C++: How to use type in template function to branch?

Asked 23/6, 2011 at 2:17 Answered 30/7, 2013 at 18:56

I am not quite proficient with templates. How do I write the a template function called get that chooses the array it gets from based on the template type? See the example below:

struct Foo
{
    int iArr[10];
    char cArr[10];

    // How to pick array here based on template type?
    template < typename T >
    T get( int idx )
    {
        // This does NOT work!
        switch ( T )
        {
        case int:
            return iArr[ idx ];
        case char:
            return cArr[ idx ];
        }
    }
};

// Expected behaviour of get()
Foo foo;
int i  = foo.get< int >( 2 );
char c = foo.get< char >( 4 );

Pohl answered 23/6, 2011 at 2:17 Comment(4)

The way you wrote it that's not possible, since there's nothing "generic" about your code. You just want a selector for two members. You can just use ordinary class design for that. For something truly generic you could try boost.variant. – Roue 23/6, 2011 at 2:23

Kerrek: This is just a simple example. In my actual program, I have many more type specific arrays. I do not want to write separate functions for all of them. – Pohl 23/6, 2011 at 2:25

Do all those arrays have to be members of your class? That would be tricky because classes must be definite, but if you only have a bounded amount of containers, I have a feeling that templates aren't really the right domain for the problem here. – Roue 23/6, 2011 at 2:28

Consider tinkering with this:

template <typename T> struct helper { T arr[10]; T get(std::size_t i) { return arr[i]; } }; struct foo : public helper<int>, public helper<char> {};

– Colum 23/6, 2011 at 2:39

While the solution proposed by Jason works, it's far from idiomatic, and is harder to maintain since the case values in the switch statement 1) have no apparent meaning ("magic numbers") and 2) could easily get out of sync with the values in the switch_value<> specializations.

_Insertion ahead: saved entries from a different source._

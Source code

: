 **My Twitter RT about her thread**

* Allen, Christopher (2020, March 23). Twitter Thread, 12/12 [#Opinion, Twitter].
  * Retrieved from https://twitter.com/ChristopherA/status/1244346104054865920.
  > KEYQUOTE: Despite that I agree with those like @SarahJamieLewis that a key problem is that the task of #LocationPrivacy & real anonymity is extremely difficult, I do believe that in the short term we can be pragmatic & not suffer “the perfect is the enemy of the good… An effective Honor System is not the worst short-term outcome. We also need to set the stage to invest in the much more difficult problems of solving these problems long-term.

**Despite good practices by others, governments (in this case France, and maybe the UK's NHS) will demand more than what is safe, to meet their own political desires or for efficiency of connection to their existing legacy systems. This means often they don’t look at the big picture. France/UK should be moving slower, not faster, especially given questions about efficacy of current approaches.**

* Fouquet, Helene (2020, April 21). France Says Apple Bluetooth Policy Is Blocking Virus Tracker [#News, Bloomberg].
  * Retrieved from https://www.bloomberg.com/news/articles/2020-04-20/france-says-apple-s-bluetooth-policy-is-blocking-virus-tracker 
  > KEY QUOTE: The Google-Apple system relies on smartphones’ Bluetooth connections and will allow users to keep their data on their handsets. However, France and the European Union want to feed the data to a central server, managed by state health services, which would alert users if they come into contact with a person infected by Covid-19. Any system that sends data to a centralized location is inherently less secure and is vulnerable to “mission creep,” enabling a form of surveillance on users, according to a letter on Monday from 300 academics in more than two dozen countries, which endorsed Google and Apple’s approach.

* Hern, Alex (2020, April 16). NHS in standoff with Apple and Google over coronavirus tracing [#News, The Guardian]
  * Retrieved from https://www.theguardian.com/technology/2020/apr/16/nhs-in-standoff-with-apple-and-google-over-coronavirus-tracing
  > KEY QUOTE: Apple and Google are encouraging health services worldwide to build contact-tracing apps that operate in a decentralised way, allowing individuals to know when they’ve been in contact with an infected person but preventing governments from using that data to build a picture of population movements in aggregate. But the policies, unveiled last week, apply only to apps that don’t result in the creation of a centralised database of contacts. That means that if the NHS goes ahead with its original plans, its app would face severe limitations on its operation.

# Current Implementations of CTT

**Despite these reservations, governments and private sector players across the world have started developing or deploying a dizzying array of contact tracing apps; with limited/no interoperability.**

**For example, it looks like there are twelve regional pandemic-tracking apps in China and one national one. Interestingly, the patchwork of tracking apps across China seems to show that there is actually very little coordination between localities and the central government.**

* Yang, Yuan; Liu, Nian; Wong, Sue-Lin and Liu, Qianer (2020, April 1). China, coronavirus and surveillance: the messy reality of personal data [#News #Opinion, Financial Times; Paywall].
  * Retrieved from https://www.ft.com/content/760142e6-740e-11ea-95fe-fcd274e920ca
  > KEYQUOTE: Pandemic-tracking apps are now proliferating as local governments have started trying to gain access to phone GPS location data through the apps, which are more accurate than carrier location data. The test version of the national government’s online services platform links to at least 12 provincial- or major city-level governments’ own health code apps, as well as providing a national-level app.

I would propose this instead:

struct Foo {
    Foo() : iArr(), cArr() { }

    template<typename T>
    T get(std::size_t const idx) const     {
        return Foo::get_dispatcher<T>::impl(*this, idx);
    }

private:
    int iArr[10];
    char cArr[10];

    template<typename T>
    struct get_dispatcher;
};

template<>
struct Foo::get_dispatcher<int> {
    static int impl(Foo const& foo, std::size_t const idx) {
        return foo.iArr[idx];
    }
};

template<>
struct Foo::get_dispatcher<char> {
    static char impl(Foo const& foo, std::size_t const idx) {
        return foo.cArr[idx];
    }
};

Invoking Foo::get<> with any type other than int or char will yield a compiler error.

Bullivant answered 23/6, 2011 at 3:10 Comment(0)

You would need to add a value structure of some type you can use to get the values for your switch-statement from. For instance:

template<typename T>
struct switch_value {};

template<>
struct switch_value<int>
{
    enum { value = 1 };
};

template<>
struct switch_value<char>
{
    enum { value = 2 };
};

//then inside you structure Foo
template <typename T>
T get( int idx )
{
    switch ( switch_value<T>::value )
    {
    case 1:
        return iArr[ idx ];
    case 2:
        return cArr[ idx ];
    }
}

The nice thing here is this should throw a compiler error if you use a type that does not have a valid value since the default version of switch_value<T> does not define a member value, so if you haven't specialized the structure for a specific type, then such a template instantiation will fail.

Tini answered 23/6, 2011 at 2:27 Comment(2)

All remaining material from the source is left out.